**Problem to work on:** Tell how many lines contain the string "code" in the material underneath; the reply is that number and no more.

**Provided entries:**
____

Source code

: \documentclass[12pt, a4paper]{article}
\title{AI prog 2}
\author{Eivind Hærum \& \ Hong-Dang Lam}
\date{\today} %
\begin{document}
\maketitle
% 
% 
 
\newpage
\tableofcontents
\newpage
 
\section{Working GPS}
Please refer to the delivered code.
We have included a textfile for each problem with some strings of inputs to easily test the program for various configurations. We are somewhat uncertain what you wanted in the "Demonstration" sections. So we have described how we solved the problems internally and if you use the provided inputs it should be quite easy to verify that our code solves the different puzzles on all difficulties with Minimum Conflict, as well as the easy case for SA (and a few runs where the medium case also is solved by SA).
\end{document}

____

**Exercise solution:** 3